CAN-Mercosur, entre la retórica y la defensa
La CAN deberá definir con el Mercosur, a mediados de noviembre, el papel
definitivo que deberán llevar a la Cumbre de los 9 presidentes el 31 de
diciembre. Ese día final, tendrán sólo dos opciones: Proclamar un Tratado de
Libre Comercio común, o, repetir la gastada retórica sobre “integracionismo” de
papel.
Desde el 2000, la CAN y el Mercosur, vienen explorando las posibilidades de
una integración comercial. Esto comenzó con una propuesta del presidente
venezolano, en agosto de aquel año, que tuvo poca acogida al comienzo.
Pero las rudas transformaciones políticas del Cono sur, durante el año y
medio siguiente, obligaron a una reconsideración del asunto.
La crisis de Argentina, abrupta y peñascosa, que llevó al gobierno de
Kirchner y su “modelo K” de hacer política, fue seguida de sorpresas
electorales. Los triunfos de Ignacio “Lula” da Silva en Brasil y del coronel ex
nacionalista Lucio Gutiérrez en Ecuador, fueron los más resonantes. Pero en 2002
el dirigente socialista cocalero Evo Morales, casi gana las elecciones en
Bolivia. Más recientemente, Nicanor Duarte Frutos, un heterodoxo poco
neoliberal, del Partido Colorado, asumió el gobierno de Paraguay.
Estos gobiernos son apenas ecos confusos en “las alturas” de la masiva
resistencia social a los desastres neoliberales en el continente. En algunos
casos, como el de Ecuador, el eco terminó en disonancia. Pero conformaron un
cuadro subregional distinto al de Menem, Cardoso, Wasmosi, Toledo, Caldera,
Batle, Frei, Lozada.
Estos cambios mostraron al Mercosur y la Comunidad Andina de Naciones, que
debían aproximarse, aunque sea frente el espanto.

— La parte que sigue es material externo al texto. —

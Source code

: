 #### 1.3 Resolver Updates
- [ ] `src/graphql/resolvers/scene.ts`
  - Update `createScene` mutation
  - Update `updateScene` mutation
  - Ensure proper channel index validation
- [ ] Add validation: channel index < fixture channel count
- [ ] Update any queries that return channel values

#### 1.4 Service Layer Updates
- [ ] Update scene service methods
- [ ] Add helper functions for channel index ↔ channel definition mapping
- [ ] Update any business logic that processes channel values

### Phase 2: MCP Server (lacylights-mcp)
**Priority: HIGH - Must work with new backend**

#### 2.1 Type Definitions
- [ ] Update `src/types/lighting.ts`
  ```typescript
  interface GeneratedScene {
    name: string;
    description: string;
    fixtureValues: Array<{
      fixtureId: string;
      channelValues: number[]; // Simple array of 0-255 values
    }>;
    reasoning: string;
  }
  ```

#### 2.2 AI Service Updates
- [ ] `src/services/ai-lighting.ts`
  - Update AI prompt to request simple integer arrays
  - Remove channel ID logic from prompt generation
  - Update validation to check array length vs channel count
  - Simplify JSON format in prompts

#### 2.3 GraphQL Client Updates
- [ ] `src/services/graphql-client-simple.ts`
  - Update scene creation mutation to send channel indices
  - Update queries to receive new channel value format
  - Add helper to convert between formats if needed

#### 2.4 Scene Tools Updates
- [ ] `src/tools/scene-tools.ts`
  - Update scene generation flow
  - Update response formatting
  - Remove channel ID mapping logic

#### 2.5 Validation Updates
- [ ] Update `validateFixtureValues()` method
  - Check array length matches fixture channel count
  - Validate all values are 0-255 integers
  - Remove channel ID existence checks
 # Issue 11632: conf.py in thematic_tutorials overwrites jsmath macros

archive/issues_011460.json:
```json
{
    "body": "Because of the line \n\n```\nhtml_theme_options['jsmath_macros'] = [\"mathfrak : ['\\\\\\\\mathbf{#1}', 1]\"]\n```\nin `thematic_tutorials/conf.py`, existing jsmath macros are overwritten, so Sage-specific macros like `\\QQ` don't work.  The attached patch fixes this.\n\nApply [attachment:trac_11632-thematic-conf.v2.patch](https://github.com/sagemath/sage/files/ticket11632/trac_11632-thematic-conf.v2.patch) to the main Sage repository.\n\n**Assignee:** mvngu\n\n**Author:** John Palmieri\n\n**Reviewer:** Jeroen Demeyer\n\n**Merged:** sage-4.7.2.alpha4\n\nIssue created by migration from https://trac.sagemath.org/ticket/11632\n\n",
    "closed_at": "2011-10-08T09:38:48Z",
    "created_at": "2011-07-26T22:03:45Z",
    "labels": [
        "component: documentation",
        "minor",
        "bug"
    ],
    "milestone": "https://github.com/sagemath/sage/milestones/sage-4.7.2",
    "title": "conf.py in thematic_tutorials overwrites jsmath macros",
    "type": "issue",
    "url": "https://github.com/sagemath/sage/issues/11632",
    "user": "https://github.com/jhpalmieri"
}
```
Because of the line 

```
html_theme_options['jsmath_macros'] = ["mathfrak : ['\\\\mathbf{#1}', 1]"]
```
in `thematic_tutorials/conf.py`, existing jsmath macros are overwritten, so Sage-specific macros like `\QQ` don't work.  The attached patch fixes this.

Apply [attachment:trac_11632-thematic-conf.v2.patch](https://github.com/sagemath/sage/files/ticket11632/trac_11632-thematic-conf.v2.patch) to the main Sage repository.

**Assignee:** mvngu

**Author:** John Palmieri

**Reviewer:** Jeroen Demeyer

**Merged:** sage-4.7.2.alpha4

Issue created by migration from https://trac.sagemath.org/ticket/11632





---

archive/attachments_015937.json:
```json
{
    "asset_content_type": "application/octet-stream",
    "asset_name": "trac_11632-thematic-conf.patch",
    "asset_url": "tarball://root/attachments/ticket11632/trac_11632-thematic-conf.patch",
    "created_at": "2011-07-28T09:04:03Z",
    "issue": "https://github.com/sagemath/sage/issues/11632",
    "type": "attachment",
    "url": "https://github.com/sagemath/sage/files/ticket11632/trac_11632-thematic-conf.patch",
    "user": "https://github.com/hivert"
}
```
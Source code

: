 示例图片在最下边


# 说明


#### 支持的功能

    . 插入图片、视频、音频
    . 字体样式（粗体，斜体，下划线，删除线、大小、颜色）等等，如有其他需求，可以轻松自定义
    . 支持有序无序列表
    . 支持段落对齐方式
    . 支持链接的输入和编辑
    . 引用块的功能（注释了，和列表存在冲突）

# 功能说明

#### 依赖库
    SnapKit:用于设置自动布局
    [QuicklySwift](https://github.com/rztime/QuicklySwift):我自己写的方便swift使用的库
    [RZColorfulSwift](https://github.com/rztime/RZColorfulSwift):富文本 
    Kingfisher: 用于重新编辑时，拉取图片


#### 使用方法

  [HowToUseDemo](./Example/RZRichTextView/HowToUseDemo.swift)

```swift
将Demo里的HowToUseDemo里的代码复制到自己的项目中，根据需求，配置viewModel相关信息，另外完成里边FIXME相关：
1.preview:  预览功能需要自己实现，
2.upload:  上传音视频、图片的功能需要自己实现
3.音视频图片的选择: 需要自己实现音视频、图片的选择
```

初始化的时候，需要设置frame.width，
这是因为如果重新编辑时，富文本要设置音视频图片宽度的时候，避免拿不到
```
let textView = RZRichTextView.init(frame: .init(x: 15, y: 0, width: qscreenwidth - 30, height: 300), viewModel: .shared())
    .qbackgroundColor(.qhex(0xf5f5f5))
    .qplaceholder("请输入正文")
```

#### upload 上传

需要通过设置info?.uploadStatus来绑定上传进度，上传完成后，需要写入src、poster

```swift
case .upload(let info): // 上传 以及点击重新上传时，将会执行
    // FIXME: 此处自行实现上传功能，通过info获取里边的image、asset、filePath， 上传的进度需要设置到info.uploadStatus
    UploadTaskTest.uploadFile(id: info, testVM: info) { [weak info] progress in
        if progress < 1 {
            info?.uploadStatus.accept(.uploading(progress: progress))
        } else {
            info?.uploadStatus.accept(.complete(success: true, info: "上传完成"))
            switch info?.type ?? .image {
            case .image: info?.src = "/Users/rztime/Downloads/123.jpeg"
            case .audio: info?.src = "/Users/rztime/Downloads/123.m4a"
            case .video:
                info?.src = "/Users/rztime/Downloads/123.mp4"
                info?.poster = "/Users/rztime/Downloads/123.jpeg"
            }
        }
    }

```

Las Comisiones Técnica y de Estrategia de Estado y gobierno, de cada uno de
ambos bloques, preparan ahora las carpetas, borradores y resoluciones, para los
encuentros de noviembre. Sin embargo, nada está asegurado. La resistencia avanza
al compás de las negociaciones.
Las presiones del “lobby Zoellick”, el Representante Comercial de EE.UU. para
el Hemisferio, son cada vez más fuertes. Vistas de conjunto, es una verdadera
conspiración continental a favor del ALCA. La primera condición es la división
del Cono sur, y dentro de él, el debilitamiento de Venezuela y Brasil. El
primero por ser un gobierno enemigo del ALCA; el segundo, por el peso
continental de Brasil, a pesar de que la resistencia de su gobierno es sobre
todo diplomática.
Los datos registrados por EuropaPress, Venpres, Argenpress e International
Press Service, indican que más de 22 millones de personas han votado en
plebiscitos contra el ALCA, en Brasil, Venezuela, Colombia, Ecuador, Argentina y
Chile.
Las marchas o actos condenatorios se cuentan por centenas con varios millones
de personas reunidas, las publicaciones y medios que reflejan esa campaña
abarcan sectores amplios de la población. En los casos de Brasil y Venezuela
alcanza a millones de personas porque se sostiene en sectores del Estado. En
Colombia, Bolivia y Ecuador, son grandes organizaciones de masas.
Peor es nada
Cancún y la resistencia social modificaron el curso de la estrategia pro
ALCA. Desde mediados de 2003 se vienen tomando caminos laterales.
Jeff Schott, analista comercial de Institute for International Economics, en
Washington, proclamó la urgencia de los acuerdos bilaterales. “EE.UU negocia con
5 países centroamericanos por un acuerdo en diciembre. En agosto, el
representante de comercio anunció posibles acuerdos bilaterales con Colombia y
República Dominicana. Hay otros países en espera y no sería una sorpresa si se
intensifica el proceso a nivel bilateral", señaló Jeff Schott. (Dow Jones
Newswires, 19 de septiembre 2003).
Noviembre es un mes decisivo para las relaciones hemisféricas; pero a nadie
le queda duda que el camino al ALCA tiene a su paso varios cortes de ruta.